The records below hold a stretch from the line with "Yet another repository" through the line with "fork of (https://github.com/pal-robotics/aruco_ros)"; return exactly those lines, ends included, and nothing more.
*** Opening of DATASET RECORDS ***
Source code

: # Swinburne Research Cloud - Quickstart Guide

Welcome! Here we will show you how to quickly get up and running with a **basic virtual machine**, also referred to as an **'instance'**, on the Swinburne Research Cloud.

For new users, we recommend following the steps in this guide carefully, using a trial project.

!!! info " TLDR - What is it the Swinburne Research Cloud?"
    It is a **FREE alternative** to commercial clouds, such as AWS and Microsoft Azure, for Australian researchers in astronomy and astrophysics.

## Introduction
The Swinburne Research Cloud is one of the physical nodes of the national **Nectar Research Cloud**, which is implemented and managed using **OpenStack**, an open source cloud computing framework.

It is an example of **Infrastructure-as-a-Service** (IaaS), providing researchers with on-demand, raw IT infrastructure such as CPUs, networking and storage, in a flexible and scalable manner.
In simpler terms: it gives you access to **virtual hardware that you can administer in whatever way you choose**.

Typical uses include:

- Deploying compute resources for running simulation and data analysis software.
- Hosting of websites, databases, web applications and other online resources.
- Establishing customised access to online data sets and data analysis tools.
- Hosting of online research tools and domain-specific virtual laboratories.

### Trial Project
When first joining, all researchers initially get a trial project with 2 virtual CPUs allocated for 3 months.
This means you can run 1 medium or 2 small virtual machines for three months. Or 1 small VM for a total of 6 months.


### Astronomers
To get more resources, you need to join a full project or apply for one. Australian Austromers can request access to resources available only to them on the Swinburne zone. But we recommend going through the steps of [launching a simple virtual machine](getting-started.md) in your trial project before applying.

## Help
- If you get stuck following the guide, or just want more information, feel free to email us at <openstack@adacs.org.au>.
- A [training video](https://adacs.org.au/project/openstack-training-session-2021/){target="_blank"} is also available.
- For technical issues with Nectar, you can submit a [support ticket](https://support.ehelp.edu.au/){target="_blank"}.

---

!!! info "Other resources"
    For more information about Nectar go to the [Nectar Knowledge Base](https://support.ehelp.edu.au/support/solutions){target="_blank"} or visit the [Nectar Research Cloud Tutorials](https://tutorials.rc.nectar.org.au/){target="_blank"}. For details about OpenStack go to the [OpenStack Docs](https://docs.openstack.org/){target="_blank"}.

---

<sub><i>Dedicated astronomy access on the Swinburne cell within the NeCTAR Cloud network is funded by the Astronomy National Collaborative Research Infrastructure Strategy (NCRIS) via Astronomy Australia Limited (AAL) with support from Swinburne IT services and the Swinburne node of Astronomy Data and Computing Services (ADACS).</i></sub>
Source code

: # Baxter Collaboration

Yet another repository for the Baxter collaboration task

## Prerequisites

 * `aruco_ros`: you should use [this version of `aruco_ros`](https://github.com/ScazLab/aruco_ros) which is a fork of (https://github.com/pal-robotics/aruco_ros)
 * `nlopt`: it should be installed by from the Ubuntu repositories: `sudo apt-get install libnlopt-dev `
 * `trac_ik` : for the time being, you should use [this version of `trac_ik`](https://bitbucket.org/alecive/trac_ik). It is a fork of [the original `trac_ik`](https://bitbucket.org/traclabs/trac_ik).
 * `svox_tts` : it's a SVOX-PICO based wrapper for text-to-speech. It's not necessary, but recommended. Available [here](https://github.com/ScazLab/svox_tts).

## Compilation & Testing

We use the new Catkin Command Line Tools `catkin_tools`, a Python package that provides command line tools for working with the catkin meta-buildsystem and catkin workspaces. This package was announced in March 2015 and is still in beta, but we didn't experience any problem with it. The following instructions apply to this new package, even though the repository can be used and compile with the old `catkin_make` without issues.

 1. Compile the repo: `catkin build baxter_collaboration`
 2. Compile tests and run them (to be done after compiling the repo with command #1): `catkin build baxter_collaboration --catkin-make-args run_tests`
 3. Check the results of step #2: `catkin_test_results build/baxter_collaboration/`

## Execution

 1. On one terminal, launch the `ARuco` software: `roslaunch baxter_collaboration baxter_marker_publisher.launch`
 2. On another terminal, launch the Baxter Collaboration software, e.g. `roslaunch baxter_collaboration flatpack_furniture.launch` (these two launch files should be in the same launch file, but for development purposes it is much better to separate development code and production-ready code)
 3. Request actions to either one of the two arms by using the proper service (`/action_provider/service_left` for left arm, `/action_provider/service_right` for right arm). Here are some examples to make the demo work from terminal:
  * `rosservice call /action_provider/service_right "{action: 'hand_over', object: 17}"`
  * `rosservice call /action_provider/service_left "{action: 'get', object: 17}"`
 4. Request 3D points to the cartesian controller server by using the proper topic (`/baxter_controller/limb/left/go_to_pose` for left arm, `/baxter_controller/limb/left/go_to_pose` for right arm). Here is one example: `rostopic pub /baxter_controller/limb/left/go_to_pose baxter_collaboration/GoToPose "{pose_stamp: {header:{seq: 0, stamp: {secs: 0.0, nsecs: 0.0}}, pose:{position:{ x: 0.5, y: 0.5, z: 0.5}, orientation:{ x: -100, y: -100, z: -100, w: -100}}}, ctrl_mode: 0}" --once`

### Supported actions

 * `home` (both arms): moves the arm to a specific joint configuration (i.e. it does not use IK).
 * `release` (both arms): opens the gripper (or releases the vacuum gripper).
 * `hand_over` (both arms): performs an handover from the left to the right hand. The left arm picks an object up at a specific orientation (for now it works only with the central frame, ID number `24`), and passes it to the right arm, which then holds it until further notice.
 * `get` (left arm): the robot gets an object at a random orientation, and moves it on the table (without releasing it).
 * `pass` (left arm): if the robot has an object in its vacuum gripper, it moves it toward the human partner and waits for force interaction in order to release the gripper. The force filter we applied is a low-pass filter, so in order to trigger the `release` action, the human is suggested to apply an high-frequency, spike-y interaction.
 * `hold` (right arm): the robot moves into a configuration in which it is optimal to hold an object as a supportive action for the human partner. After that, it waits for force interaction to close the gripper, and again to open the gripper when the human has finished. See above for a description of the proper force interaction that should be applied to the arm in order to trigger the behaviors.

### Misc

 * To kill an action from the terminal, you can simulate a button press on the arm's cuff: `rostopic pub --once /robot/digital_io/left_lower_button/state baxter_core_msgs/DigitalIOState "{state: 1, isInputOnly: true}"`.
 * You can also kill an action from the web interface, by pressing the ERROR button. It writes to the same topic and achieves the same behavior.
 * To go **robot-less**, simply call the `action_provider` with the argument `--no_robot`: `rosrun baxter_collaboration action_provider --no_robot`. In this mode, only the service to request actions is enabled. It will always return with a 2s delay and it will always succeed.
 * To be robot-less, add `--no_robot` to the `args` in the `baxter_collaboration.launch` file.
*** Close of DATASET RECORDS ***
ANSWER TO THIS PROBLEM ->
Yet another repository for the Baxter collaboration task

## Prerequisites

 * `aruco_ros`: you should use [this version of `aruco_ros`](https://github.com/ScazLab/aruco_ros) which is a fork of (https://github.com/pal-robotics/aruco_ros)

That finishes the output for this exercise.